Annular Tear of Intervertebral Discs

An annular tear of intervertebral discs occur when the fibrous rings of the annulus fibrosus, or outer portion of the disc become thin, or worn out, to the point that a herniated disc occurs.

Intervertebral discs are what separate the vertebral bones of our spine. They compress downwards to absorb shock during the day, and inflate back to their original size when we lie down for extended periods, such as when we go to sleep. As we get older, the discs begin to lose their size, ability to retain water to hold themselves up, and becomes thinned or frayed at their outer covering. The disc may begin to undergo a process known as degenerative disc disease as we get older, due to degenerative changes to the inside or outside of the disc.

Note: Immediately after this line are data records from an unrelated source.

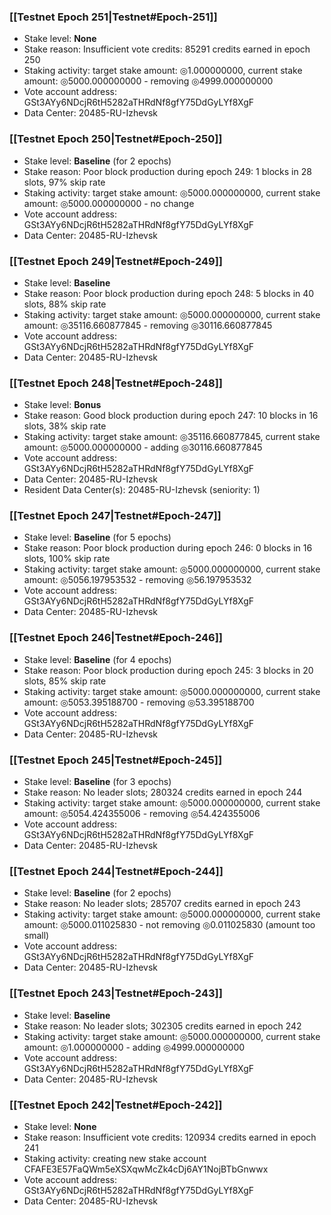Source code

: ### [[Testnet Epoch 251|Testnet#Epoch-251]]
* Stake level: **None**
* Stake reason: Insufficient vote credits: 85291 credits earned in epoch 250
* Staking activity: target stake amount: ◎1.000000000, current stake amount: ◎5000.000000000 - removing ◎4999.000000000
* Vote account address: GSt3AYy6NDcjR6tH5282aTHRdNf8gfY75DdGyLYf8XgF
* Data Center: 20485-RU-Izhevsk
### [[Testnet Epoch 250|Testnet#Epoch-250]]
* Stake level: **Baseline** (for 2 epochs)
* Stake reason: Poor block production during epoch 249: 1 blocks in 28 slots, 97% skip rate
* Staking activity: target stake amount: ◎5000.000000000, current stake amount: ◎5000.000000000 - no change
* Vote account address: GSt3AYy6NDcjR6tH5282aTHRdNf8gfY75DdGyLYf8XgF
* Data Center: 20485-RU-Izhevsk
### [[Testnet Epoch 249|Testnet#Epoch-249]]
* Stake level: **Baseline**
* Stake reason: Poor block production during epoch 248: 5 blocks in 40 slots, 88% skip rate
* Staking activity: target stake amount: ◎5000.000000000, current stake amount: ◎35116.660877845 - removing ◎30116.660877845
* Vote account address: GSt3AYy6NDcjR6tH5282aTHRdNf8gfY75DdGyLYf8XgF
* Data Center: 20485-RU-Izhevsk
### [[Testnet Epoch 248|Testnet#Epoch-248]]
* Stake level: **Bonus**
* Stake reason: Good block production during epoch 247: 10 blocks in 16 slots, 38% skip rate
* Staking activity: target stake amount: ◎35116.660877845, current stake amount: ◎5000.000000000 - adding ◎30116.660877845
* Vote account address: GSt3AYy6NDcjR6tH5282aTHRdNf8gfY75DdGyLYf8XgF
* Data Center: 20485-RU-Izhevsk
* Resident Data Center(s): 20485-RU-Izhevsk (seniority: 1)
### [[Testnet Epoch 247|Testnet#Epoch-247]]
* Stake level: **Baseline** (for 5 epochs)
* Stake reason: Poor block production during epoch 246: 0 blocks in 16 slots, 100% skip rate
* Staking activity: target stake amount: ◎5000.000000000, current stake amount: ◎5056.197953532 - removing ◎56.197953532
* Vote account address: GSt3AYy6NDcjR6tH5282aTHRdNf8gfY75DdGyLYf8XgF
* Data Center: 20485-RU-Izhevsk
### [[Testnet Epoch 246|Testnet#Epoch-246]]
* Stake level: **Baseline** (for 4 epochs)
* Stake reason: Poor block production during epoch 245: 3 blocks in 20 slots, 85% skip rate
* Staking activity: target stake amount: ◎5000.000000000, current stake amount: ◎5053.395188700 - removing ◎53.395188700
* Vote account address: GSt3AYy6NDcjR6tH5282aTHRdNf8gfY75DdGyLYf8XgF
* Data Center: 20485-RU-Izhevsk
### [[Testnet Epoch 245|Testnet#Epoch-245]]
* Stake level: **Baseline** (for 3 epochs)
* Stake reason: No leader slots; 280324 credits earned in epoch 244
* Staking activity: target stake amount: ◎5000.000000000, current stake amount: ◎5054.424355006 - removing ◎54.424355006
* Vote account address: GSt3AYy6NDcjR6tH5282aTHRdNf8gfY75DdGyLYf8XgF
* Data Center: 20485-RU-Izhevsk
### [[Testnet Epoch 244|Testnet#Epoch-244]]
* Stake level: **Baseline** (for 2 epochs)
* Stake reason: No leader slots; 285707 credits earned in epoch 243
* Staking activity: target stake amount: ◎5000.000000000, current stake amount: ◎5000.011025830 - not removing ◎0.011025830 (amount too small)
* Vote account address: GSt3AYy6NDcjR6tH5282aTHRdNf8gfY75DdGyLYf8XgF
* Data Center: 20485-RU-Izhevsk
### [[Testnet Epoch 243|Testnet#Epoch-243]]
* Stake level: **Baseline**
* Stake reason: No leader slots; 302305 credits earned in epoch 242
* Staking activity: target stake amount: ◎5000.000000000, current stake amount: ◎1.000000000 - adding ◎4999.000000000
* Vote account address: GSt3AYy6NDcjR6tH5282aTHRdNf8gfY75DdGyLYf8XgF
* Data Center: 20485-RU-Izhevsk
### [[Testnet Epoch 242|Testnet#Epoch-242]]
* Stake level: **None**
* Stake reason: Insufficient vote credits: 120934 credits earned in epoch 241
* Staking activity: creating new stake account CFAFE3E57FaQWm5eXSXqwMcZk4cDj6AY1NojBTbGnwwx
* Vote account address: GSt3AYy6NDcjR6tH5282aTHRdNf8gfY75DdGyLYf8XgF
* Data Center: 20485-RU-Izhevsk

A disc may degenerate due to the watery, gelatin-like material on the inside of the disc, begins to lose its concentration of water, and is not able to compensate for this loss by absorbing more water. Degeneration to the outer layers of the discs, collectively known as the annulus fibrosus, may also occur due to a annular tears of the intervertebral discs. These annular tears often occur for the same reasons that the other joints of the body break down - due to the gradual progression of old age.

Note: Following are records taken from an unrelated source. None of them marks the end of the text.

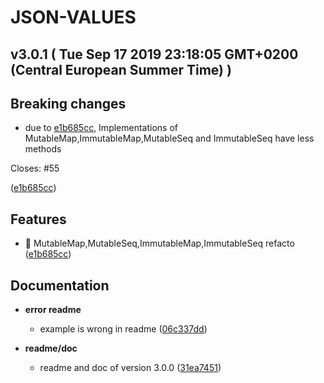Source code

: # JSON-VALUES
## v3.0.1  ( Tue Sep 17 2019 23:18:05 GMT+0200 (Central European Summer Time) )

## Breaking changes
  - due to [e1b685cc](https://github.com/imrafaelmerino/json-values/commit/e1b685cc38ec5c868bb42d33c63994718caa634b),
  Implementations of MutableMap,ImmutableMap,MutableSeq and ImmutableSeq
have less methods

Closes: #55

  ([e1b685cc](https://github.com/imrafaelmerino/json-values/commit/e1b685cc38ec5c868bb42d33c63994718caa634b))


## Features
  - 🎸 MutableMap,MutableSeq,ImmutableMap,ImmutableSeq refacto
  ([e1b685cc](https://github.com/imrafaelmerino/json-values/commit/e1b685cc38ec5c868bb42d33c63994718caa634b))


## Documentation

  - **error readme**
    - example is wrong in readme
  ([06c337dd](https://github.com/imrafaelmerino/json-values/commit/06c337dde7f8c36beabb8ced14ca8c223265fdbc))

  - **readme/doc**
    - readme and doc of version 3.0.0
  ([31ea7451](https://github.com/imrafaelmerino/json-values/commit/31ea7451cf47d77301dfbf830ada1c0c6341a3be))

As we get older, the two degenerative processes progress at roughly the same rate, with the inside of the disc losing its concentration of water, while the outer annulus begins to gradually thin out. This process may continue and progress to advanced stages of degenerative joint disease, without the patient experiencing chronic back pain, in a majority of cases. Here's how degenerative disc disease could progress without causing middle back pain or lower back pain.

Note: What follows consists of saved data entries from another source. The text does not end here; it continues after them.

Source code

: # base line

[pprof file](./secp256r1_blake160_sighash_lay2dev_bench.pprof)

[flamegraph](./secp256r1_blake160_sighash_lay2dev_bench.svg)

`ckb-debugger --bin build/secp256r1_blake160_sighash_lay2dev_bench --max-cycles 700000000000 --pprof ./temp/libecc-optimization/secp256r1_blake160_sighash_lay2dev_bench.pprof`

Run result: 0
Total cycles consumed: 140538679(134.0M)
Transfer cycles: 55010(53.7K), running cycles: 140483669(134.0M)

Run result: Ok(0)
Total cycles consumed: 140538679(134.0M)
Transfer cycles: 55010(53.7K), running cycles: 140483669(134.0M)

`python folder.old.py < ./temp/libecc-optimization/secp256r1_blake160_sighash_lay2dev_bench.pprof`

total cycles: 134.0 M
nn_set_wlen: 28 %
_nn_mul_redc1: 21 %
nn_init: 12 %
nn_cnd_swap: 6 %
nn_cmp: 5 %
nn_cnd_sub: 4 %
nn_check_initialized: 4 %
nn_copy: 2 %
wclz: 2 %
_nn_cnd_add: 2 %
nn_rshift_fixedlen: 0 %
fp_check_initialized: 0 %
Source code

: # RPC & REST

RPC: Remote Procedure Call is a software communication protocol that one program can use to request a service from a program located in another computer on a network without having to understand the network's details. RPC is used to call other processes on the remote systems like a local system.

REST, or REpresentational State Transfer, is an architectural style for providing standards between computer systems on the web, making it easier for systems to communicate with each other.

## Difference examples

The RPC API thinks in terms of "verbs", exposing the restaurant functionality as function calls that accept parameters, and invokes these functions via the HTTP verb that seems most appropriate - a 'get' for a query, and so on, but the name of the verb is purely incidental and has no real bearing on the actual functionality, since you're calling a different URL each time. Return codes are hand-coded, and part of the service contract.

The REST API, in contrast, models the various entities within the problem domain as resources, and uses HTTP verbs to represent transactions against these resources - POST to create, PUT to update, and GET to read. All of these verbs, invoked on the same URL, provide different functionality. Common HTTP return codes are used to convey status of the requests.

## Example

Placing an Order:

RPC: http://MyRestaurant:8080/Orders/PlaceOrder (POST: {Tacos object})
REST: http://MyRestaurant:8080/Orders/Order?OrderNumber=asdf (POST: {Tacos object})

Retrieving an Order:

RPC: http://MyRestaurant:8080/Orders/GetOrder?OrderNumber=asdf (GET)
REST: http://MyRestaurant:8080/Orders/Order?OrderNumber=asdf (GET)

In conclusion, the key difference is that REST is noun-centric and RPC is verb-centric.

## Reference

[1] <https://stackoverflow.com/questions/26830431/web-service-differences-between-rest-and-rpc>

Imagine one of your intervertebral disc as a fully inflated grape in its young age, and more of a shriveled raison in it's advanced age. How could our discs change from one type of shape to another without us experiencing significant side effects. Imagine a fully inflated tire suddenly becoming thin along one portion of its treads, to the point that a complete tear opens up. If the tire were fully inflated, and still rolling down the road, the tire would suddenly pop, or blow out. But this is not what happens to our discs in many cases. In our human spine, the discs begin to slowly deflate themselves as their outer treads (annulus fibrosus) begin to wear out. Because of the lowered water concentration on the inside of the disc, there is not as much pressure on the wall of the disc pushing it outwards. Because of this lowered pressure against the wall of the disc as a result of fluid loss, the reduced pressures against it are not sufficient to tear the walls.

Unfortunately, there are cases where the walls of the intervertebral discs become worn out, or thinned, while there is still a large amount of fluid in the interior of the discs. When this occurs, the discs may become torn from the inside out, or the walls may begin to bulge outwards. When openings open that are big enough for the materials in the nucleus of the disc to flow outwards, this condition may be known as an annular tear of the intervertebral disc, also known as concentric tears. When the pressure on the interior walls of the disc cause it to bulge outwards, rather than tear, it is known as a bulging disc.